HP moves away from HP 9000s
Migrating sites choose both Unix and Windows

Community turns to Web as archive

    We consider the question often: “How did we ever get things done without the Internet?” The obvious reply is “much more slowly,” but that measure can describe many aspects. There’s the finding, then there’s the knowing. Finding an answer to a problem is one task the Web speeds up, especially for HP 3000 community members.
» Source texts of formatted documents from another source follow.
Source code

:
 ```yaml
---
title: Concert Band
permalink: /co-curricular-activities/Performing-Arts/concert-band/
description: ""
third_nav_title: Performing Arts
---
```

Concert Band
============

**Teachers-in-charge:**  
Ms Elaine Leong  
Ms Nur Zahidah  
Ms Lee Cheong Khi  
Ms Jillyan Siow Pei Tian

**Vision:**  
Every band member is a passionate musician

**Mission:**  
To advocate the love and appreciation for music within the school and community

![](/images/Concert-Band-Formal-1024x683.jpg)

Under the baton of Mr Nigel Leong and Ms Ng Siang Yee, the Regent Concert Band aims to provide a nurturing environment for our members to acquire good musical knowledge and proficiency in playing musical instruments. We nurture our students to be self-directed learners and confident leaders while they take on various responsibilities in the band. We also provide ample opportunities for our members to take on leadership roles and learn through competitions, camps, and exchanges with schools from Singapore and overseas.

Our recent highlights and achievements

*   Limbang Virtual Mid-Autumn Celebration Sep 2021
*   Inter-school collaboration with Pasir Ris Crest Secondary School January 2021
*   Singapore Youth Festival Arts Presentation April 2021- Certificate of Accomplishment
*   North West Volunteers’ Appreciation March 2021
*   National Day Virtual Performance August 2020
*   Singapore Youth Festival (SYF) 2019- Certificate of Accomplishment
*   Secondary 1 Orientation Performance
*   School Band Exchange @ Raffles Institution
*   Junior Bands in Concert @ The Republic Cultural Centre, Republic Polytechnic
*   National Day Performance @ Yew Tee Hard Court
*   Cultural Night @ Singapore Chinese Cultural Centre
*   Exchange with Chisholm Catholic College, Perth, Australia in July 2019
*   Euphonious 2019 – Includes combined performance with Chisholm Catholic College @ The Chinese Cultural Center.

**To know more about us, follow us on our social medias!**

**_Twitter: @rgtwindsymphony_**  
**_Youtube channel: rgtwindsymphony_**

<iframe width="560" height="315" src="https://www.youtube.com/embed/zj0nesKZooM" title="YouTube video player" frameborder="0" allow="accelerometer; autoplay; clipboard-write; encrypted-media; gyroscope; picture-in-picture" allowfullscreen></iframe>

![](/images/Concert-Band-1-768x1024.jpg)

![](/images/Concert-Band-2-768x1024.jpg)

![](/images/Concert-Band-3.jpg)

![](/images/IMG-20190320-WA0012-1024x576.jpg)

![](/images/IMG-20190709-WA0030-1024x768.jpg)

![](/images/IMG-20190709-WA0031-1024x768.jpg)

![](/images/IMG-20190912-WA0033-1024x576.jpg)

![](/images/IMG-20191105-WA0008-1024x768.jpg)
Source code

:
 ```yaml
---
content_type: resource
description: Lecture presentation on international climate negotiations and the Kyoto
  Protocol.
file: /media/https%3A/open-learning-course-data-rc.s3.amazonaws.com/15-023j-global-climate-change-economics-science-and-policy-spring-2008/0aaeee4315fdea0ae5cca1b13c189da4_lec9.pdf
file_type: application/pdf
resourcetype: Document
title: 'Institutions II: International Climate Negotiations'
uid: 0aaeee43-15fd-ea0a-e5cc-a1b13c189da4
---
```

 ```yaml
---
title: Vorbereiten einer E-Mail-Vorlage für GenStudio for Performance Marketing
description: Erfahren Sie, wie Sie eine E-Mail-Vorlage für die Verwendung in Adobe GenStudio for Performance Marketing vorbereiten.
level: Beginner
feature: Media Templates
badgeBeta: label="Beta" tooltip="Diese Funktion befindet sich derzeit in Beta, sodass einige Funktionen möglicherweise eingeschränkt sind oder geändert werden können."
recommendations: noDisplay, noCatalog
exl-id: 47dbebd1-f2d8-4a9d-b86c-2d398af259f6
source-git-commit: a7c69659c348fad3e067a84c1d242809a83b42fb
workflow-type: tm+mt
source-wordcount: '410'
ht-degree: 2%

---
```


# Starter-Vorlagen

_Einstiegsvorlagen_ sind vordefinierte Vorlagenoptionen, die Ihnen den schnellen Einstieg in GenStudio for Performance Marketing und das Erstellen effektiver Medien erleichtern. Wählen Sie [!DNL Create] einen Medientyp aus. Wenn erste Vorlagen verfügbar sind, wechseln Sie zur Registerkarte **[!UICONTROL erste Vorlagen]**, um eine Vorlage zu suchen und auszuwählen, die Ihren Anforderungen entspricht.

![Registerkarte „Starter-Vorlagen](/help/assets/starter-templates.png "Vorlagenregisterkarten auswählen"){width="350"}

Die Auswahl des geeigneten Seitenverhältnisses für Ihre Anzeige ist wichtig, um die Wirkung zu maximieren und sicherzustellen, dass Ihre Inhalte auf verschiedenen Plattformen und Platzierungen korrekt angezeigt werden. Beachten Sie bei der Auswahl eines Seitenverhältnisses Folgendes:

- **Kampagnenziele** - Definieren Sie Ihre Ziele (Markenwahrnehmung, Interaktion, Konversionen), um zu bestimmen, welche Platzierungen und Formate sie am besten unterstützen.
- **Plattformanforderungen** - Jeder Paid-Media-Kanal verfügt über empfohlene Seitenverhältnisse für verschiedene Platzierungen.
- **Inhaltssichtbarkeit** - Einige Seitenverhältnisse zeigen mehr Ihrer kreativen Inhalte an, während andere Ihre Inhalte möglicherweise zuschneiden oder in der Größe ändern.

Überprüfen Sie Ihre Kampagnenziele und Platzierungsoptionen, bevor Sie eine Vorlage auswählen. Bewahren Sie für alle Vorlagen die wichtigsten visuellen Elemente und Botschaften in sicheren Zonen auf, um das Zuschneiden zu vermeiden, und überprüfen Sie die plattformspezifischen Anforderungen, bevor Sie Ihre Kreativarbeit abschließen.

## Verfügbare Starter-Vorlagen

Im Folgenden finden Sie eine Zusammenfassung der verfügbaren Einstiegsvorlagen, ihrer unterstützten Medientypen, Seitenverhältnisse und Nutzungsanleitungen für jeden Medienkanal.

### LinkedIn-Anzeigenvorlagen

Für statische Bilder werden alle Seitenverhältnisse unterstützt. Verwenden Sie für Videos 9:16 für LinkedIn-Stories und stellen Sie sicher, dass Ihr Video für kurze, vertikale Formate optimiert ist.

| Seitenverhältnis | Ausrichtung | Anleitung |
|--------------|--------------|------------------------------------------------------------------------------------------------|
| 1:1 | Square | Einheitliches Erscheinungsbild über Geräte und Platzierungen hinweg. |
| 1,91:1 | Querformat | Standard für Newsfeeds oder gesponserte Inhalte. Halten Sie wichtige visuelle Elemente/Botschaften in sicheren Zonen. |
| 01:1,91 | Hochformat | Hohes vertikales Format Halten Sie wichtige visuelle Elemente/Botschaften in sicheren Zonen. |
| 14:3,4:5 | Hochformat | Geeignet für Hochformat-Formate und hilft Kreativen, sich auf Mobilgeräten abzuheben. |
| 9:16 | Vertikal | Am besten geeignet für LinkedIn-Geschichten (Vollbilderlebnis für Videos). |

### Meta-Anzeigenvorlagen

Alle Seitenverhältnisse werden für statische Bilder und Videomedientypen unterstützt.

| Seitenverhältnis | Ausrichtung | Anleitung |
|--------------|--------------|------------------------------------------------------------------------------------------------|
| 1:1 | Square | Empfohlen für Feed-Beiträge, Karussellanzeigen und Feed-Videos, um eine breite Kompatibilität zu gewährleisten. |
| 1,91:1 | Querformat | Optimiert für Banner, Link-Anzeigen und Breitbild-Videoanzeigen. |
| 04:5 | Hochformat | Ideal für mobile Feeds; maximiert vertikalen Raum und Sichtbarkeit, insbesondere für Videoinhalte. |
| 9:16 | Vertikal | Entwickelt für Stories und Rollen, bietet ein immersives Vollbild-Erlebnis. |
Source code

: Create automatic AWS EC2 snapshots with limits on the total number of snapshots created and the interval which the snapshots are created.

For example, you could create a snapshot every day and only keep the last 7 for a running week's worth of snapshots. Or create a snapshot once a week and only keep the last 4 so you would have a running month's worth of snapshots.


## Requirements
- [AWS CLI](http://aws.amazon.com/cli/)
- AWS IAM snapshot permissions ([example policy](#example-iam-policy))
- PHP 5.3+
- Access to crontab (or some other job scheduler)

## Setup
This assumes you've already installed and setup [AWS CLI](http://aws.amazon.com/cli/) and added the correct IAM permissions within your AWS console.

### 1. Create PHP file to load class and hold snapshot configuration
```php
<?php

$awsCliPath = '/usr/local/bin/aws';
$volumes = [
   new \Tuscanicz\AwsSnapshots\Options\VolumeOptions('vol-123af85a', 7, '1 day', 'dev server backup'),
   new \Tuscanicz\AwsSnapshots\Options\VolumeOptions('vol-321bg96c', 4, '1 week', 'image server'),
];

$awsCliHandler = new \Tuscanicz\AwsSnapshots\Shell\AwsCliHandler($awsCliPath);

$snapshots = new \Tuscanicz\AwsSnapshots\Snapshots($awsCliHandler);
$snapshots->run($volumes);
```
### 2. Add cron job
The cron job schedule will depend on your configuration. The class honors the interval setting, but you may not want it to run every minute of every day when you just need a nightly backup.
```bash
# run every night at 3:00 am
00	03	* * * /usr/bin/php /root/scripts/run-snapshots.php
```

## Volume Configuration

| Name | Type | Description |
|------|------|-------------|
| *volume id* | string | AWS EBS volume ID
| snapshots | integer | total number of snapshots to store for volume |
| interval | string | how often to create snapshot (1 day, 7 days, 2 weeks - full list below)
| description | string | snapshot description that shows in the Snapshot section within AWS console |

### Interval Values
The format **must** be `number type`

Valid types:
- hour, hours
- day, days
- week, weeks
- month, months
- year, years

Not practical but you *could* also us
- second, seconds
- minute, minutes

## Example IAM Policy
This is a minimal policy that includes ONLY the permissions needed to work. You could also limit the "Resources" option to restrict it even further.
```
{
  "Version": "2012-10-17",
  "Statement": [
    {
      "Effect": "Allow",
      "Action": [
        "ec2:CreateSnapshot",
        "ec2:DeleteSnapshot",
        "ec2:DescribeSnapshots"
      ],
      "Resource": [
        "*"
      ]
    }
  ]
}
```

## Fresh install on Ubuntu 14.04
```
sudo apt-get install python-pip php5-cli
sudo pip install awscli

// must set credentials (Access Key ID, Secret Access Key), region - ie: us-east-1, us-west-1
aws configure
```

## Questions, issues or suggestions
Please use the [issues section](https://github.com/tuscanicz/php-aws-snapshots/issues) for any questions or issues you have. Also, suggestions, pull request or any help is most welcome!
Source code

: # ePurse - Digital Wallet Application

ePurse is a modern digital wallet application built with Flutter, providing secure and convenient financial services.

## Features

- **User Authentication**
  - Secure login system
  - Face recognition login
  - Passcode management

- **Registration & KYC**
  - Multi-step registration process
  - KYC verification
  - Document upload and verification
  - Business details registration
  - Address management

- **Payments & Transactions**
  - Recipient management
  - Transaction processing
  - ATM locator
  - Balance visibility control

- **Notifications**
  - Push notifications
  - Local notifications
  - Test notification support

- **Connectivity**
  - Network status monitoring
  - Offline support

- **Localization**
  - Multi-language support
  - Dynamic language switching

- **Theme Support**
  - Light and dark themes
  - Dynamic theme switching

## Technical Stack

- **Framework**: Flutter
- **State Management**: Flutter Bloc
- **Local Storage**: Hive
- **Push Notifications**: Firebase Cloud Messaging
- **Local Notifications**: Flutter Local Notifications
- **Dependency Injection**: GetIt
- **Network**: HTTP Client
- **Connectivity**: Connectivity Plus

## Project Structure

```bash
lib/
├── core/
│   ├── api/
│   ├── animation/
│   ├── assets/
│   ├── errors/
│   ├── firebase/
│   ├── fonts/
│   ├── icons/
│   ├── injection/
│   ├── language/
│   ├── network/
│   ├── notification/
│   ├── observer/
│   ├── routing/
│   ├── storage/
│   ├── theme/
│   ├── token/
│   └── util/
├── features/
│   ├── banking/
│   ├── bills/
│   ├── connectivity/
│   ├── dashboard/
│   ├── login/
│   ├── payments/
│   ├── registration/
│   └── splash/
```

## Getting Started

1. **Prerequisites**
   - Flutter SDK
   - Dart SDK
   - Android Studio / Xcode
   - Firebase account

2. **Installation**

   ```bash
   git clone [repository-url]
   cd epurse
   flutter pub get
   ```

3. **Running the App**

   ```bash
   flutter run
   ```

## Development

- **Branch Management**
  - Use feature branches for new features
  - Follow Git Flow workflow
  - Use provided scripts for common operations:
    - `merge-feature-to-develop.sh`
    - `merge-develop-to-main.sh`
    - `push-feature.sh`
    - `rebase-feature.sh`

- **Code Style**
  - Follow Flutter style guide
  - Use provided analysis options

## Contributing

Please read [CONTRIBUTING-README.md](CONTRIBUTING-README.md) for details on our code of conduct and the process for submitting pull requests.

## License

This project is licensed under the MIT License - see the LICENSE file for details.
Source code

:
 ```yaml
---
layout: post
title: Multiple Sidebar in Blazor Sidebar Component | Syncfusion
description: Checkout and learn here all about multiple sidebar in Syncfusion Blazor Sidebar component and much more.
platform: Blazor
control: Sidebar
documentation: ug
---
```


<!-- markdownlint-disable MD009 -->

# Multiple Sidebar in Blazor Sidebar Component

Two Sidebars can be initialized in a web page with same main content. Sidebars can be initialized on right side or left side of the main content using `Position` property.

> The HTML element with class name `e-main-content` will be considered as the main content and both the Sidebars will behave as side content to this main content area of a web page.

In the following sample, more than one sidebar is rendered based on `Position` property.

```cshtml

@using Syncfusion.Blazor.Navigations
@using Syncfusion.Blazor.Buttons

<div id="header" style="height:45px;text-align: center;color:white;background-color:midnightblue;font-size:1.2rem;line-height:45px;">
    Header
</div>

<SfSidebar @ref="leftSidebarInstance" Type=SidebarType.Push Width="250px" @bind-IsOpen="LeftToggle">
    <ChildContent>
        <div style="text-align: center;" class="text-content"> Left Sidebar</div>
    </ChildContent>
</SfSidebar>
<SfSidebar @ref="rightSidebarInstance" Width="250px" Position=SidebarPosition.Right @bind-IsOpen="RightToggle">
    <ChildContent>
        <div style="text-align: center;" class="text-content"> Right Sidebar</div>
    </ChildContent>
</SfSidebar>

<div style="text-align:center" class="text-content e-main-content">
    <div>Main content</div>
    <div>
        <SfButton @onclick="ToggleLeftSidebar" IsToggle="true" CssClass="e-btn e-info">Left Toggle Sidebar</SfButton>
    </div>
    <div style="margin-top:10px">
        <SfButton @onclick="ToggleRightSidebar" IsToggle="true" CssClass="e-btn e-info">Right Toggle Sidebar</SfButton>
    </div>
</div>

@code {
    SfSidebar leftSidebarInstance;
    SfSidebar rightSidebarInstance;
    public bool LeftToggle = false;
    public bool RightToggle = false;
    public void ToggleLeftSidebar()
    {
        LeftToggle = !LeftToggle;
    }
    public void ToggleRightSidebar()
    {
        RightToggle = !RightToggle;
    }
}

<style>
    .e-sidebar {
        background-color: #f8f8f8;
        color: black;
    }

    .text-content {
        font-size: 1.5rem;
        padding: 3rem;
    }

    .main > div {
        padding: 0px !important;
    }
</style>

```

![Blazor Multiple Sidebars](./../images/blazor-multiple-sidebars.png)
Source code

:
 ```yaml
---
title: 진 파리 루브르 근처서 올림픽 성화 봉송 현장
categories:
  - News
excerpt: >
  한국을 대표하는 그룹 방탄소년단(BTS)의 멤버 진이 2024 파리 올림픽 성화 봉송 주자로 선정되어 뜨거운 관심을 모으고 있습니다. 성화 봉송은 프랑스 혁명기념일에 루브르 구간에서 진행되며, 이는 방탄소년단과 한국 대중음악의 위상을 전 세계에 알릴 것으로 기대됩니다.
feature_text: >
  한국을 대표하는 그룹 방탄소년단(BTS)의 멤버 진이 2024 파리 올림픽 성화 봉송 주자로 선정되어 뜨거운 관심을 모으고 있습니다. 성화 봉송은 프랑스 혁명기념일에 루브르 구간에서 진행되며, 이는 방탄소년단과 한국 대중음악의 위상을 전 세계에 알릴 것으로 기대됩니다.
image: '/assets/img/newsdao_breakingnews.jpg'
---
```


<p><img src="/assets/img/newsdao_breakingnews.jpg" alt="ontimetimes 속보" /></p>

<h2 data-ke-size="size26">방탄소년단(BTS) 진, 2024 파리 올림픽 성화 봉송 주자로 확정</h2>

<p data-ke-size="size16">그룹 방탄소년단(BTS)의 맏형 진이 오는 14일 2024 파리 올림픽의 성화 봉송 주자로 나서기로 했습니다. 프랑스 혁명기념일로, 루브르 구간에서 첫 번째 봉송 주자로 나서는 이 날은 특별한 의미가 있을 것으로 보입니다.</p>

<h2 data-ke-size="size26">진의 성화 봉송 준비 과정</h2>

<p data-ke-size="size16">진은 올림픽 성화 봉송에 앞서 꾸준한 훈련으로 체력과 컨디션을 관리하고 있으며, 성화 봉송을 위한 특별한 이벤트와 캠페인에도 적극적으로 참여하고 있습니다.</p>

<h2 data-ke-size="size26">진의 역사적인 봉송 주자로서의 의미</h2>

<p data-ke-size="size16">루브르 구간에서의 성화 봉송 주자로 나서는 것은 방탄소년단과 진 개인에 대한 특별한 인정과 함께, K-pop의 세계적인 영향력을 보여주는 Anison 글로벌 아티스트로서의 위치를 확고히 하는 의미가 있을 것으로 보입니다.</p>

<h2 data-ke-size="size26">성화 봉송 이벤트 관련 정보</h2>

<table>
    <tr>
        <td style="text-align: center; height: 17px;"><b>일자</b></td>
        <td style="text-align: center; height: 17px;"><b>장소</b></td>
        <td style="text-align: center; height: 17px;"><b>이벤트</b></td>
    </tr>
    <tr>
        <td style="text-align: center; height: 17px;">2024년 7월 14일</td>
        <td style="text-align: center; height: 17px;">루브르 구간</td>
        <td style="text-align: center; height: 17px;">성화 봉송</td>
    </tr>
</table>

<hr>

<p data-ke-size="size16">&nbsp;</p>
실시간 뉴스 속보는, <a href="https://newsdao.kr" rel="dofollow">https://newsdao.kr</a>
While your vendor drains away its expertise on the 3000 internals, this vital information remains “online,” as those of us from the 1980s call Web access.

    As a case in point we offer the manual for a HP SureStore Autoloader tape library. The device is a decade old, which puts it in the same age range as the Series 9x8 and 9x9 servers. But HP’s storage business considers this library a relic, too old to have its manuals mounted on some disk in the HP empire.

   Not to worry: An enterprising customer tracked down the needed documentation, filed away on a system at a university in Ireland. How long will it be there, compared to a vendor’s Web archives? Not a fair comparison this time — because only the paper documentation was ever created or preserved by HP. The SureStore PDF file, which helped to resolve a configuration snag, could enjoy another home as well: a server operated by OpenMPE.

    For years now, the community has wondered what benefit OpenMPE can provide to 3000 users. Being a bank of data about aging-but-able computer devices is an obvious answer. Impossible, however, without the wonders of the Web.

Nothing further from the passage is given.